Decentralization is officially out at the Howe Sound School District after seven years.

The Howe Sound School District carried a motion Wednesday (May 11) to change an operational philosophy that generated controversy during its implementation adopted during the 1998/99 school year.

Decentralization introduced a decision making process "in which significant actions aimed at achieving specified results are made in the schools," according to board definitions. That meant allowing individual schools and educators to see the entire school budget and make decisions accordingly.

But a few months into the process, local teachers voted not to support site-based management, saying that they wanted to spend their time teaching rather than acting as managers.

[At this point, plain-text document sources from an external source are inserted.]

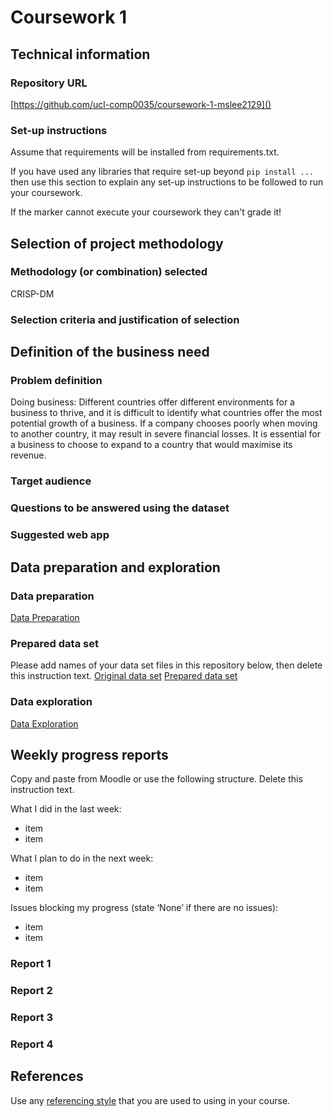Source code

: # Coursework 1

## Technical information
### Repository URL
[https://github.com/ucl-comp0035/coursework-1-mslee2129]()

### Set-up instructions

Assume that requirements will be installed from requirements.txt.

If you have used any libraries that require set-up beyond `pip install ...` then use this section to explain any set-up
instructions to be followed to run your coursework.

If the marker cannot execute your coursework they can't grade it!


## Selection of project methodology
### Methodology (or combination) selected
CRISP-DM
### Selection criteria and justification of selection


## Definition of the business need
### Problem definition
Doing business: Different countries offer different environments for a business to thrive, and it is difficult to 
identify what countries offer the most potential growth of a business. If a company chooses poorly when moving to another
country, it may result in severe financial losses. It is essential for a business to choose to expand to a country that 
would maximise its revenue.
### Target audience

### Questions to be answered using the dataset

### Suggested web app

## Data preparation and exploration
### Data preparation

[Data Preparation](data_preparation.py)

### Prepared data set
Please add names of your data set files in this repository below, then delete this instruction text.
[Original data set]()
[Prepared data set]()

### Data exploration

[Data Exploration]()

## Weekly progress reports
Copy and paste from Moodle or use the following structure. Delete this instruction text.

What I did in the last week:
- item
- item

What I plan to do in the next week:
- item
- item

Issues blocking my progress (state ‘None’ if there are no issues):
- item
- item

### Report 1

### Report 2

### Report 3

### Report 4

## References
Use any [referencing style](https://library-guides.ucl.ac.uk/referencing-plagiarism/referencing-styles) that you are
used to using in your course.
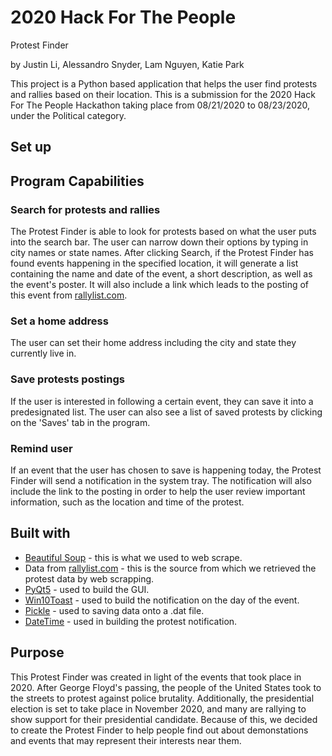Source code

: 2020 Hack For The People
===========================
Protest Finder

by Justin Li, Alessandro Snyder, Lam Nguyen, Katie Park

This project is a Python based application that helps the user find protests and rallies based on their location. This is a submission for the 2020 Hack For The People Hackathon taking place from 08/21/2020 to 08/23/2020, under the Political category.


## Set up

## Program Capabilities
### Search for protests and rallies
The Protest Finder is able to look for protests based on what the user puts into the search bar. The user can narrow down their options by typing in city names or state names. After clicking Search, if the Protest Finder has found events happening in the specified location, it will generate a list containing the name and date of the event, a short description, as well as the event's poster.
It will also include a link which leads to the posting of this event from [rallylist.com](rallylist.com).

### Set a home address
The user can set their home address including the city and state they currently live in.

### Save protests postings
If the user is interested in following a certain event, they can save it into a predesignated list. The user can also see a list of saved protests by clicking on the 'Saves' tab in the program.

### Remind user
If an event that the user has chosen to save is happening today, the Protest Finder will send a notification in the system tray. The notification will also include the link to the posting in order to help the user review important information, such as the location and time of the protest.


## Built with
* [Beautiful Soup](https://pypi.org/project/beautifulsoup4/) - this is what we used to web scrape. 
* Data from [rallylist.com](rallylist.com) - this is the source from which we retrieved the protest data by web scrapping.
* [PyQt5](https://pypi.org/project/PyQt5/) - used to build the GUI.
* [Win10Toast](https://pypi.org/project/win10toast/) - used to build the notification on the day of the event.
* [Pickle](https://github.com/python/cpython/blob/3.8/Lib/pickle.py) - used to saving data onto a .dat file.
* [DateTime](https://docs.python.org/3/library/datetime.html#module-datetime) - used in building the protest notification.

## Purpose
This Protest Finder was created in light of the events that took place in 2020. After George Floyd's passing, the people of the United States took to the streets to protest against police brutality. Additionally, the presidential election is set to take place in November 2020, and many are rallying to show support for their presidential candidate. Because of this, we decided to create the Protest Finder to help people find out about demonstations and events that may represent their interests near them.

Although the term "decentralization" suggests complete site-based management, the model did also involved the other levels of governance, the Ministry of Education and the school district, and then superintendent of schools Mike Fitzpatrick said in 1997 that input would be considered in the fine-tuning of the model. The current superintendent of schools, Dr. Rick Erickson, said that this fine-tuning has occurred every year, and although decision-making powers remain the same, the decision to take the term "decentralization" out of the new policy was done to acknowledge all levels of governance.

"The modifications bring it back into a more inclusive type of system," said Erickson. "No system is truly decentralized if there are powers and responsibilities at other levels. The province does have a role, the school district does have a role in supporting education initiatives, it's not just schools that have the role and individual teachers, independently, that facilitate decision-making. So it goes to the concept that there's more than a school that makes a decision. We live in a family and we all have distinct responsibilities."

Erickson used the example of elementary school counsellors to highlight the need for shared responsibility. In the past the elementary counseling function was decentralized to schools, which meant that the position wouldn't necessarily be specialized and students couldn't receive counselling whenever it was needed.

"So the school district then took over or reestablished that elementary counselors worked best as full time specialists working in different schools from the school board office," said Erickson. "So that would be an example where site based management would say one thing but it's actually operationally we needed to do something different."